La fiche de spécifications de cette cartouche est disponible sur le site TheSafariLand.com, une compagnie qui fabrique et vend des produits destinés aux forces de l’ordre. On peut également y lire un avertissement à l’effet que ce produit «doit être utilisé uniquement par les membres des forces de l’ordre autorisés et formés» pour le faire, et qu’il doit être manipulé, entreposé et utilisé avec la plus grande prudence.

Depuis l’incident survenu lors de la manifestation de jeudi contre l’austérité à Québec, plusieurs questions demeurent sans réponses, alors que de nombreux observateurs estiment que l’arme a mal été utilisée par le policier Charles-Scott Simard, qui a visé de très près le visage de l’étudiante de 18 ans.

Lundi, pressé de questions, le Service de police de la Ville de Québec (SPVQ) s’est contenté d’indiquer dans un communiqué que les «opérations font constamment l’objet d’analyses détaillées dans une optique d’amélioration continue» et que l’incident dont il est question «ne fait pas exception», précisant que le SPVQ continue l’analyse des vidéos et que le policier en question «a été rencontré».

Pour Mario Berniquez, analyste à TVA en interventions policières et policier pendant 38 ans, il est certain que l’agent n’aurait jamais dû viser le visage avec cette arme dite de proximité, utilisée par les policiers qui se trouvent habituellement sur la deuxième ligne. «On ne pointe aucune arme au visage en aucun cas», soutient celui qui croit cependant que l’utilisation du Muzzle Blast Powder Dispersion 37 mm a sa place dans les manifestations.

«C’est plus qu’approprié d’avoir cette arme-là et de l’utiliser, estime-t-il. C’est la personne derrière l’arme qui fait la différence», fait-il remarquer. Selon lui, seule une enquête pourra faire la lumière sur les événements, puisque la vidéo à elle seule ne suffit pas à comprendre toutes les circonstances entourant l’incident et les agissements du policier.

Dans le feu de l’action, le policier a peut-être répliqué de façon instinctive, soulève M. Berniquez. «Mais je ne vous dit pas que c’est normal. Ça peut expliquer (le geste), mais pas le justifier», affirme-t-il.

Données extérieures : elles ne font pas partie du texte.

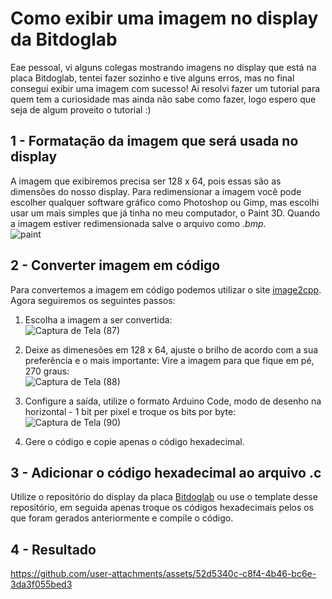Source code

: # Como exibir uma imagem no display da Bitdoglab

Eae pessoal, vi alguns colegas mostrando imagens no display que está na placa Bitdoglab, tentei fazer sozinho e tive alguns erros, mas no final consegui exibir uma imagem com sucesso! Ai resolvi fazer um tutorial para quem tem a curiosidade mas ainda não sabe como fazer, logo espero que seja de algum proveito o tutorial :)

## 1 - Formatação da imagem que será usada no display

A imagem que exibiremos precisa ser 128 x 64, pois essas são as dimensões do nosso display. Para redimensionar a imagem você pode escolher qualquer software gráfico como Photoshop ou Gimp, mas escolhi usar um mais simples que já tinha no meu computador, o Paint 3D. Quando a imagem estiver redimensionada salve o arquivo como _.bmp_.   
![paint](https://github.com/user-attachments/assets/1918ae41-818d-4718-8a35-be6db7a68257)

## 2 - Converter imagem em código

Para convertemos a imagem em código podemos utilizar o site [image2cpp](https://javl.github.io/image2cpp/). Agora seguiremos os seguintes passos:
1. Escolha a imagem a ser convertida:  
   ![Captura de Tela (87)](https://github.com/user-attachments/assets/75ee0b30-70d1-418a-a237-e5d0481aff64)

2. Deixe as dimenesões em 128 x 64, ajuste o brilho de acordo com a sua preferência e o mais importante: Vire a imagem para que fique em pé, 270 graus:  
![Captura de Tela (88)](https://github.com/user-attachments/assets/c00ec794-0568-4c6e-9819-ad347fefef8b)

3. Configure a saída, utilize o formato Arduino Code, modo de desenho na horizontal - 1 bit per pixel e troque os bits por byte:  
   ![Captura de Tela (90)](https://github.com/user-attachments/assets/623dc8e6-c92c-4d7d-a000-8d51bb76a6a8)

4. Gere o código e copie apenas o código hexadecimal.

## 3 - Adicionar o código hexadecimal ao arquivo .c

Utilize o repositório do display da placa [Bitdoglab](https://github.com/BitDogLab/BitDogLab-C/tree/main/display_oled) ou use o template desse repositório, em seguida apenas troque os códigos hexadecimais pelos os que foram gerados anteriormente e compile o código.

## 4 - Resultado
https://github.com/user-attachments/assets/52d5340c-c8f4-4b46-bc6e-3da3f055bed3
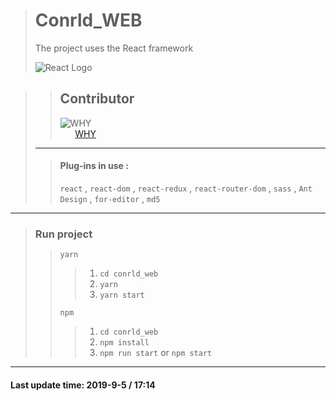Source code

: ># Conrld_WEB
>The project uses the React framework
>
>![React Logo](https://ss3.bdstatic.com/70cFv8Sh_Q1YnxGkpoWK1HF6hhy/it/u=4218752244,1526948581&fm=26&gp=0.jpg)

>>Contributor
>>---
>>![WHY](https://avatars3.githubusercontent.com/u/40160738?s=100)  
>>&nbsp;&nbsp;&nbsp;&nbsp;&nbsp;&nbsp;[WHY](https://github.com/SniperWHY)
>---
>>#### Plug-ins in use :
>>`react` , `react-dom` , `react-redux` , `react-router-dom` , `sass` , `Ant Design` , `for-editor` , `md5`
---
>### Run project  
>>`yarn` 
>>>1. `cd conrld_web`
>>>2. `yarn`
>>>3. `yarn start`
>>
>>`npm`
>>>1. `cd conrld_web`
>>>2. `npm install`
>>>3. `npm run start` or `npm start`
---
#### Last update time: 2019-9-5 / 17:14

«Est-ce que c’est un manque de compétence? La question se pose», convient le policier à la retraite, qui a longtemps travaillé au contrôle de foules. Selon lui, on peut également se questionner sur la formation qu’a reçue le policier.

Le SPVQ a confirmé au Journal que la formation est dispensée par le fabriquant et au sein du corps de police même.

Reste que pour Mario Berniquez, les manifestants doivent s’attendre à une réplique de l’antiémeute. «Ce sont des moments d’intensité, ils (les manifestants) sont là en avant des troupes qui sont armées, et ils pensent ne pas avoir de coups. C’est impossible, lance-t-il. Si tu confrontes les policiers, tu dois t’attendre à recevoir des coups.»

Arme déjà utilisée au Québec

Même s’il ne s’agit pas d’un outil très connu du grand public, la Muzzle Blast Powder Dispersion 37 mm a déjà été utilisée dans le passé, lors de certaines manifestations dans la province.

Le Service de police de la Ville de Montréal (SPVM) confirme détenir de «l’équipement similaire», qui est parfois utilisé lors d’interventions de contrôle de foules.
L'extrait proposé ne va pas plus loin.